[Plain-text document sources]
+ + + + + + +

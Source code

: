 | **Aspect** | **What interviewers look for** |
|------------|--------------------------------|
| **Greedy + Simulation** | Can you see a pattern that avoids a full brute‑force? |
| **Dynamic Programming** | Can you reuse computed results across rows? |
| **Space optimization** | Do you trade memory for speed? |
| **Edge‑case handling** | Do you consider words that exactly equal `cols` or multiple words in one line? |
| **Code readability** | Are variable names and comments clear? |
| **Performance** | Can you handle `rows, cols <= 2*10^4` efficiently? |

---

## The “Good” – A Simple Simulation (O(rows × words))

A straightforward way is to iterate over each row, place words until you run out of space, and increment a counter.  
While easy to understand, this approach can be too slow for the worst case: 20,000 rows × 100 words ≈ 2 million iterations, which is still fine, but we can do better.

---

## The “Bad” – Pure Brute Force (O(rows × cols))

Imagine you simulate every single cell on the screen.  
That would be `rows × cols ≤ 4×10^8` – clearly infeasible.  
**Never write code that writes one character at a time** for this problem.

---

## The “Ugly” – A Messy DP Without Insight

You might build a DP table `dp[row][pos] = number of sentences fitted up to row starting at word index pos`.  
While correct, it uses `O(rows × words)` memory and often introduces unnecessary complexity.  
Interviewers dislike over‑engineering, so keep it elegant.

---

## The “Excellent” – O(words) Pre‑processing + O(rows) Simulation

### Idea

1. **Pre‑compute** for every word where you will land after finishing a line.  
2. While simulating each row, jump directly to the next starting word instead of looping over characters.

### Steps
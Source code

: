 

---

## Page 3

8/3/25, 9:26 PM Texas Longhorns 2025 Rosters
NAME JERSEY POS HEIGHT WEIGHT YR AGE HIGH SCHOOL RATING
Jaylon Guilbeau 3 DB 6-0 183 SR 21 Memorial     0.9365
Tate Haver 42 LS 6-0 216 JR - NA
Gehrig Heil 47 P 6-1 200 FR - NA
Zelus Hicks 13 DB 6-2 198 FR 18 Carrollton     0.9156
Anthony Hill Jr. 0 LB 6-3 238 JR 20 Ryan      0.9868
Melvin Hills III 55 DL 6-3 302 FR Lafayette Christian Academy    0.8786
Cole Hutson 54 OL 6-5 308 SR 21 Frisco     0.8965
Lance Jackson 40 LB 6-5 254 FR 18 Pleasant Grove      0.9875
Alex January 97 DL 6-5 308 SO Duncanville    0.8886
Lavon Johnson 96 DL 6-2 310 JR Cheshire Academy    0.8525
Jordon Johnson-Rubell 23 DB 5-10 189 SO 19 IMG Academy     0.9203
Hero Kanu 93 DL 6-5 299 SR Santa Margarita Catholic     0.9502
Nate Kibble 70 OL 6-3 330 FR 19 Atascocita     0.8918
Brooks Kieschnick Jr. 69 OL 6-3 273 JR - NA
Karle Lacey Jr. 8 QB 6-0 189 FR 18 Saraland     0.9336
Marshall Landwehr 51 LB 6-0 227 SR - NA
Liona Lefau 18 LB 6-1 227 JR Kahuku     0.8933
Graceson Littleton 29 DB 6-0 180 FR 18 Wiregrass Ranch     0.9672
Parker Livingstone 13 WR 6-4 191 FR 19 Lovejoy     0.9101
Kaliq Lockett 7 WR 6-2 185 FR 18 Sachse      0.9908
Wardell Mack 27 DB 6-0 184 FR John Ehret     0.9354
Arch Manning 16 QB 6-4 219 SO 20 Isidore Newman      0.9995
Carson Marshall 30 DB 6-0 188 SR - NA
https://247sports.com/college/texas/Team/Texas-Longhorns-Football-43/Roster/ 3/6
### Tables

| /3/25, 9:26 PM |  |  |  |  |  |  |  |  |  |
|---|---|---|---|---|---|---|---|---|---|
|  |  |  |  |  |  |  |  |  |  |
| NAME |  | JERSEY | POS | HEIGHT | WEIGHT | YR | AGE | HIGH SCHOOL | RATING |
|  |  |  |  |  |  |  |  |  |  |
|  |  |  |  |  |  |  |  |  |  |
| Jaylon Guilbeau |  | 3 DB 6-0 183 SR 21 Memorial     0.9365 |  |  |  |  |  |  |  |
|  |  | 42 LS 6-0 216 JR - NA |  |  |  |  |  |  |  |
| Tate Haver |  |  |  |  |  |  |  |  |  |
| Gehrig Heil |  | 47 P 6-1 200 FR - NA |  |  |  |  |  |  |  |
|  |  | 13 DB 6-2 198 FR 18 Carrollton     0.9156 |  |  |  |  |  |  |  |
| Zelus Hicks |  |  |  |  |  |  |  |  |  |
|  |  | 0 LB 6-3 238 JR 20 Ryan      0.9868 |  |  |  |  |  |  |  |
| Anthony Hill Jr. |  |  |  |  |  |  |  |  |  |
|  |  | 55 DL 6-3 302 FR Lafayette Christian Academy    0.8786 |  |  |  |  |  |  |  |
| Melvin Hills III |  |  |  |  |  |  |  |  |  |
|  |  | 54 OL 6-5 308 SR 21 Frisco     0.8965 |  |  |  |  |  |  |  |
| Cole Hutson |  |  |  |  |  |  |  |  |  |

+ + + + + + +

■ ASSIGNMENT ■
Final part of the records: return the line that contains "Gehrig Heil |" and every line after it, exactly, with no other lines added.

■ EXERCISE RESULT ■
| Gehrig Heil |  | 47 P 6-1 200 FR - NA |  |  |  |  |  |  |  |
|  |  | 13 DB 6-2 198 FR 18 Carrollton     0.9156 |  |  |  |  |  |  |  |
| Zelus Hicks |  |  |  |  |  |  |  |  |  |
|  |  | 0 LB 6-3 238 JR 20 Ryan      0.9868 |  |  |  |  |  |  |  |
| Anthony Hill Jr. |  |  |  |  |  |  |  |  |  |
|  |  | 55 DL 6-3 302 FR Lafayette Christian Academy    0.8786 |  |  |  |  |  |  |  |
| Melvin Hills III |  |  |  |  |  |  |  |  |  |
|  |  | 54 OL 6-5 308 SR 21 Frisco     0.8965 |  |  |  |  |  |  |  |
| Cole Hutson |  |  |  |  |  |  |  |  |  |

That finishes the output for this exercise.